IV. That in consequence thereof the plaintiff and his said wife and daughter became, and for a long time remained ill; the plaintiff was deprived, and for a long time to come. will be deprived, of the assistances and services of his wife and daughter, and was compelled to, and did expend .... .... dollars in attempting to cure himself and his wife and daughter, and was for........ months prevented from pursuing his business, and was otherwise greatly injured to his damage. dollars.

[Demand of Judgment.]

23. Condition of Boiler. The certificate of an inspector does not discharge the liability of the owner of a boiler to the party injured by its bursting: Swarthout v. New Jersey Steamboat Co., 46 Barb. 222.

24. Master and Servant.-The owner of water craft is not liable for the injury willfully committed by the master or pilot running her: Turnpike Co. v. Vanderbilt, 1 Hill, 480.

25. Negligent Delay.-As to liability of a transportation company to passenger for injury occasioned by negligent delay, see Van Buskirk v. Roberts, 31 N. Y. 661.

26. Negligence in Navigating Water Craft. The plaintiff in an action for damages for injuries caused by negligence in sailing water craft, must show that he used ordinary care: Barnes v. Cole, 21 Wend. 188; 4 McLean, 286; Rathburn v. Payne, 19 Wend. 399; United States v. Mayor, 5 Mo. 230; Simpson v. Hand, 6 Whart. 311; Logan v. S. B. Clipper, 18 Ohio, 375.

27. Rule of Damages. -Where the collision occurs without negligence of either party, each must bear his own loss: Stainback v. Rae, 14 How. U. S. 532; Williamson v. Barrett, 13 Id. 101; Halderman v.
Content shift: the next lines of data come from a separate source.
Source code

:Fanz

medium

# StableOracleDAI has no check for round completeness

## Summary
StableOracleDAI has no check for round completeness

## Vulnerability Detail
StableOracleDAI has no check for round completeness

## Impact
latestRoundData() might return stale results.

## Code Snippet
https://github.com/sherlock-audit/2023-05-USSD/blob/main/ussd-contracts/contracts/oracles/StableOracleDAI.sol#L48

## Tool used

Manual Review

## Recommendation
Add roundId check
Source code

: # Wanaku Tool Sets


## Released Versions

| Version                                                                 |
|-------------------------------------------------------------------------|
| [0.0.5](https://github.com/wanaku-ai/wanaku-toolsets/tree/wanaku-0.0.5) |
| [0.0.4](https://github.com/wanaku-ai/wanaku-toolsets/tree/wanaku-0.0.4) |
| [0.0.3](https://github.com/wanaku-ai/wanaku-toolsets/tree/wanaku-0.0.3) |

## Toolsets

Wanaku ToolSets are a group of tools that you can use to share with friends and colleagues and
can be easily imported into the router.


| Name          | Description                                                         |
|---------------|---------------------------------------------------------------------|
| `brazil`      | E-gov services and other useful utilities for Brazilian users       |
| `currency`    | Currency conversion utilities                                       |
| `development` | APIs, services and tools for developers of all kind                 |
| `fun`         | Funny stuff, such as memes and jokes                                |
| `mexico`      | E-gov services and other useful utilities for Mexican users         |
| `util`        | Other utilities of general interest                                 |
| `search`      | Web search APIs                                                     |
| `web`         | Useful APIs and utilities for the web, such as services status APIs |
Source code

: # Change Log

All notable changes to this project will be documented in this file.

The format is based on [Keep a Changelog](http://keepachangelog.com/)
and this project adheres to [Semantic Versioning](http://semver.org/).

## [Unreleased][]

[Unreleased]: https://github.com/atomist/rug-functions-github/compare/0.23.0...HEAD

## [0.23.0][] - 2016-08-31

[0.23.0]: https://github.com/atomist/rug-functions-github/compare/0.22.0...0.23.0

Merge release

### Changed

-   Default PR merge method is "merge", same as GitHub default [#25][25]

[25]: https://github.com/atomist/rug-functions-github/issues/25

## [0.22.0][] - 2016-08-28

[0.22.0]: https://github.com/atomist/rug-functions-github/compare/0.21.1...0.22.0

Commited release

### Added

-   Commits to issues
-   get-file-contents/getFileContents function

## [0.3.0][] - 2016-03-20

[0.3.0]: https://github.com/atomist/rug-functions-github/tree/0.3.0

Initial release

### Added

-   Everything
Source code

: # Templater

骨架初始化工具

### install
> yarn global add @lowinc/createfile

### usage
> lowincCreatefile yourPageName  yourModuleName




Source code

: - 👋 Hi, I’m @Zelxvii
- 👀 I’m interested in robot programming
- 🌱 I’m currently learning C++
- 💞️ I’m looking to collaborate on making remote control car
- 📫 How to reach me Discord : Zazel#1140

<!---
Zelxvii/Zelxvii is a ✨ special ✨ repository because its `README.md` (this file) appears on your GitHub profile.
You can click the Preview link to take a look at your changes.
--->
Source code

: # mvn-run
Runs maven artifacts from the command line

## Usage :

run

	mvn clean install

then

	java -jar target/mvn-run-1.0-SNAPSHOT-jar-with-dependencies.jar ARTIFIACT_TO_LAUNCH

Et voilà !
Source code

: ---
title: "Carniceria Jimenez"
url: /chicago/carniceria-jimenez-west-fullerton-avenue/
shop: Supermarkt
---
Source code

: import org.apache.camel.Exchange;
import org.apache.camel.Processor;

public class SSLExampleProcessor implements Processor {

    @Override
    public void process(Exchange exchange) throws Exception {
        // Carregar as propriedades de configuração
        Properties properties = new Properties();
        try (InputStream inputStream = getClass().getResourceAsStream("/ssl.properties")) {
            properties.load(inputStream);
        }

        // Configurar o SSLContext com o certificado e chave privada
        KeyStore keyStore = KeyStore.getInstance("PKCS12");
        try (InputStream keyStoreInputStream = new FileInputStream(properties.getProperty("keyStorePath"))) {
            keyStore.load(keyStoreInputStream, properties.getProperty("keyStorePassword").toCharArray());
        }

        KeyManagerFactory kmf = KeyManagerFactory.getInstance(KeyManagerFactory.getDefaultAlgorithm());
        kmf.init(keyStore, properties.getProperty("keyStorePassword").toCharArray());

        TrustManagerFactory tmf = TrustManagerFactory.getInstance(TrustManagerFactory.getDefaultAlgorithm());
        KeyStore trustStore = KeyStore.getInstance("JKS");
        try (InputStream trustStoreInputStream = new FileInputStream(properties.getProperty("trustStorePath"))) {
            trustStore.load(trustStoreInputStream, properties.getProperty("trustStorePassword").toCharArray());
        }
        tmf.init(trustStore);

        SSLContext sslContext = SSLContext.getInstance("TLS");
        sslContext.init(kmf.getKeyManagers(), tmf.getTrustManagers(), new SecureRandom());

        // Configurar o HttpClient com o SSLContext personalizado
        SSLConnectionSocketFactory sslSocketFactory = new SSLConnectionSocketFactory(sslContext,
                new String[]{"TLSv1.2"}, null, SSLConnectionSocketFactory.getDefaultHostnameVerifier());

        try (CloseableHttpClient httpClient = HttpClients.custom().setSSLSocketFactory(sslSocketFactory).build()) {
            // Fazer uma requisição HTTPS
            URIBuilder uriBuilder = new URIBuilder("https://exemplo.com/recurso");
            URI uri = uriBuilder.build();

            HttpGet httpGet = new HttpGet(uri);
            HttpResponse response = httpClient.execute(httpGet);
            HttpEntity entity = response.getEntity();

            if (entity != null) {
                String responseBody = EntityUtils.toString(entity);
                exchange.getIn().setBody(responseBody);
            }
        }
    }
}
Beckwith, 4 McLean, 286; Barrett v. Williamson, Id. 589; 4 Harring. Rep. 228; 1 Tex. 30.

28. Rules of Navigation.-Steam vessels are bound to keep clear of sailing vessels; they are treated as having wind in their favor: St. John v. Paine, 10 How. U. S. 583; Newton v. Stebbins, 10 Id. 586; The "Europa,” 2 Id. 557; "Western Belle" v. Wayner, 11 Mo. 30.

No. 361.

vii. For Injuries to Engineer of a Railroad Company, Caused by a Collision. [TITLE.]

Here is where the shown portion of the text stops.